An exact copy of every record is needed, with all pictures omitted.

→ Extracted entries:
....
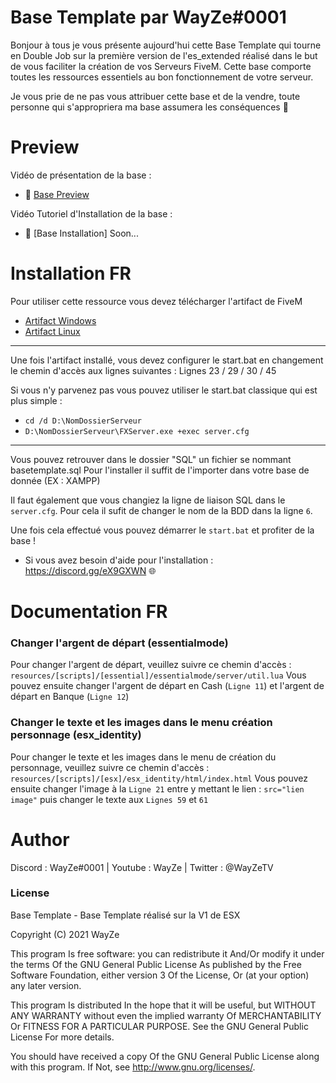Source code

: # Base Template par WayZe#0001

Bonjour à tous je vous présente aujourd'hui cette Base Template qui tourne en Double Job sur la première version de l'es_extended réalisé dans le but de vous faciliter la création de vos Serveurs FiveM. Cette base comporte toutes les ressources essentiels au bon fonctionnement de votre serveur. 

Je vous prie de ne pas vous attribuer cette base et de la vendre, toute personne qui s'appropriera ma base assumera les conséquences 🙂

# Preview

Vidéo de présentation de la base :
 - 🎥 [Base Preview](https://youtu.be/I_hxzDWOHlg)  

Vidéo Tutoriel d'Installation de la base :
 - 🎥 [Base Installation] Soon... 
 
# Installation FR 

Pour utiliser cette ressource vous devez télécharger l'artifact de FiveM
- [Artifact Windows](https://runtime.fivem.net/artifacts/fivem/build_server_windows/master/) 
- [Artifact Linux](https://runtime.fivem.net/artifacts/fivem/build_proot_linux/master/) 
-----------------------------------------------------
Une fois l'artifact installé, vous devez configurer le start.bat en changement le chemin d'accès aux lignes suivantes :
Lignes 23 / 29 / 30 / 45

Si vous n'y parvenez pas vous pouvez utiliser le start.bat classique qui est plus simple :

- `cd /d D:\NomDossierServeur`
- `D:\NomDossierServeur\FXServer.exe +exec server.cfg`
-----------------------------------------------------
Vous pouvez retrouver dans le dossier "SQL" un fichier se nommant basetemplate.sql
Pour l'installer il suffit de l'importer dans votre base de donnée (EX : XAMPP)

Il faut également que vous changiez la ligne de liaison SQL dans le `server.cfg`.
Pour cela il sufit de changer le nom de la BDD dans la ligne `6`.

Une fois cela effectué vous pouvez démarrer le `start.bat` et profiter de la base !

- Si vous avez besoin d'aide pour l'installation : https://discord.gg/eX9GXWN 🌐

# Documentation FR

### Changer l'argent de départ (essentialmode)
Pour changer l'argent de départ, veuillez suivre ce chemin d'accès :
`resources/[scripts]/[essential]/essentialmode/server/util.lua`
Vous pouvez ensuite changer l'argent de départ en Cash (`Ligne 11`) et l'argent de départ en Banque (`Ligne 12`)

### Changer le texte et les images dans le menu création personnage (esx_identity)
Pour changer le texte et les images dans le menu de création du personnage, veuillez suivre ce chemin d'accès : `resources/[scripts]/[esx]/esx_identity/html/index.html`
Vous pouvez ensuite changer l'image à la `Ligne 21` entre y mettant le lien : `src="lien image"` puis changer le texte aux `Lignes 59` et `61`

# Author 
Discord : WayZe#0001 | Youtube : WayZe | Twitter : @WayZeTV

### License
Base Template - Base Template réalisé sur la V1 de ESX

Copyright (C) 2021 WayZe

This program Is free software: you can redistribute it And/Or modify it under the terms Of the GNU General Public License As published by the Free Software Foundation, either version 3 Of the License, Or (at your option) any later version.

This program Is distributed In the hope that it will be useful, but WITHOUT ANY WARRANTY without even the implied warranty Of MERCHANTABILITY Or FITNESS FOR A PARTICULAR PURPOSE. See the GNU General Public License For more details.

You should have received a copy Of the GNU General Public License along with this program. If Not, see http://www.gnu.org/licenses/.
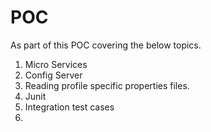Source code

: # POC

As part of this POC covering the below topics.

1. Micro Services
2. Config Server
3. Reading profile specific properties files.
4. Junit
5. Integration test cases
6. 
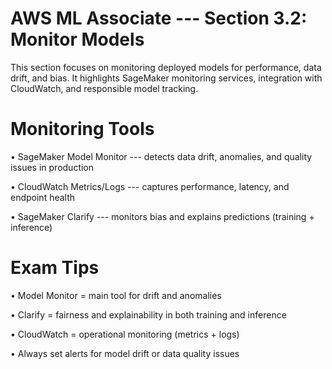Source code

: # AWS ML Associate --- Section 3.2: Monitor Models

This section focuses on monitoring deployed models for performance, data
drift, and bias. It highlights SageMaker monitoring services,
integration with CloudWatch, and responsible model tracking.

# Monitoring Tools

• SageMaker Model Monitor --- detects data drift, anomalies, and quality
issues in production

• CloudWatch Metrics/Logs --- captures performance, latency, and
endpoint health

• SageMaker Clarify --- monitors bias and explains predictions
(training + inference)

# Exam Tips

• Model Monitor = main tool for drift and anomalies

• Clarify = fairness and explainability in both training and inference

• CloudWatch = operational monitoring (metrics + logs)

• Always set alerts for model drift or data quality issues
....
→ Written response:
Source code

: # Base Template par WayZe#0001

Bonjour à tous je vous présente aujourd'hui cette Base Template qui tourne en Double Job sur la première version de l'es_extended réalisé dans le but de vous faciliter la création de vos Serveurs FiveM. Cette base comporte toutes les ressources essentiels au bon fonctionnement de votre serveur. 

Je vous prie de ne pas vous attribuer cette base et de la vendre, toute personne qui s'appropriera ma base assumera les conséquences 🙂

# Preview

Vidéo de présentation de la base :
 - 🎥 [Base Preview](https://youtu.be/I_hxzDWOHlg)  

Vidéo Tutoriel d'Installation de la base :
 - 🎥 [Base Installation] Soon... 
 
# Installation FR 

Pour utiliser cette ressource vous devez télécharger l'artifact de FiveM
- [Artifact Windows](https://runtime.fivem.net/artifacts/fivem/build_server_windows/master/) 
- [Artifact Linux](https://runtime.fivem.net/artifacts/fivem/build_proot_linux/master/) 
-----------------------------------------------------
Une fois l'artifact installé, vous devez configurer le start.bat en changement le chemin d'accès aux lignes suivantes :
Lignes 23 / 29 / 30 / 45

Si vous n'y parvenez pas vous pouvez utiliser le start.bat classique qui est plus simple :

- `cd /d D:\NomDossierServeur`
- `D:\NomDossierServeur\FXServer.exe +exec server.cfg`
-----------------------------------------------------
Vous pouvez retrouver dans le dossier "SQL" un fichier se nommant basetemplate.sql
Pour l'installer il suffit de l'importer dans votre base de donnée (EX : XAMPP)

Il faut également que vous changiez la ligne de liaison SQL dans le `server.cfg`.
Pour cela il sufit de changer le nom de la BDD dans la ligne `6`.

Une fois cela effectué vous pouvez démarrer le `start.bat` et profiter de la base !

- Si vous avez besoin d'aide pour l'installation : https://discord.gg/eX9GXWN 🌐

# Documentation FR

### Changer l'argent de départ (essentialmode)
Pour changer l'argent de départ, veuillez suivre ce chemin d'accès :
`resources/[scripts]/[essential]/essentialmode/server/util.lua`
Vous pouvez ensuite changer l'argent de départ en Cash (`Ligne 11`) et l'argent de départ en Banque (`Ligne 12`)

### Changer le texte et les images dans le menu création personnage (esx_identity)
Pour changer le texte et les images dans le menu de création du personnage, veuillez suivre ce chemin d'accès : `resources/[scripts]/[esx]/esx_identity/html/index.html`
Vous pouvez ensuite changer l'image à la `Ligne 21` entre y mettant le lien : `src="lien image"` puis changer le texte aux `Lignes 59` et `61`

# Author 
Discord : WayZe#0001 | Youtube : WayZe | Twitter : @WayZeTV

### License
Base Template - Base Template réalisé sur la V1 de ESX

Copyright (C) 2021 WayZe

This program Is free software: you can redistribute it And/Or modify it under the terms Of the GNU General Public License As published by the Free Software Foundation, either version 3 Of the License, Or (at your option) any later version.

This program Is distributed In the hope that it will be useful, but WITHOUT ANY WARRANTY without even the implied warranty Of MERCHANTABILITY Or FITNESS FOR A PARTICULAR PURPOSE. See the GNU General Public License For more details.

You should have received a copy Of the GNU General Public License along with this program. If Not, see http://www.gnu.org/licenses/.
Source code

: # POC

As part of this POC covering the below topics.

1. Micro Services
2. Config Server
3. Reading profile specific properties files.
4. Junit
5. Integration test cases
6. 
Source code

: # AWS ML Associate --- Section 3.2: Monitor Models

This section focuses on monitoring deployed models for performance, data
drift, and bias. It highlights SageMaker monitoring services,
integration with CloudWatch, and responsible model tracking.

# Monitoring Tools

• SageMaker Model Monitor --- detects data drift, anomalies, and quality
issues in production

• CloudWatch Metrics/Logs --- captures performance, latency, and
endpoint health

• SageMaker Clarify --- monitors bias and explains predictions
(training + inference)

# Exam Tips

• Model Monitor = main tool for drift and anomalies

• Clarify = fairness and explainability in both training and inference

• CloudWatch = operational monitoring (metrics + logs)

• Always set alerts for model drift or data quality issues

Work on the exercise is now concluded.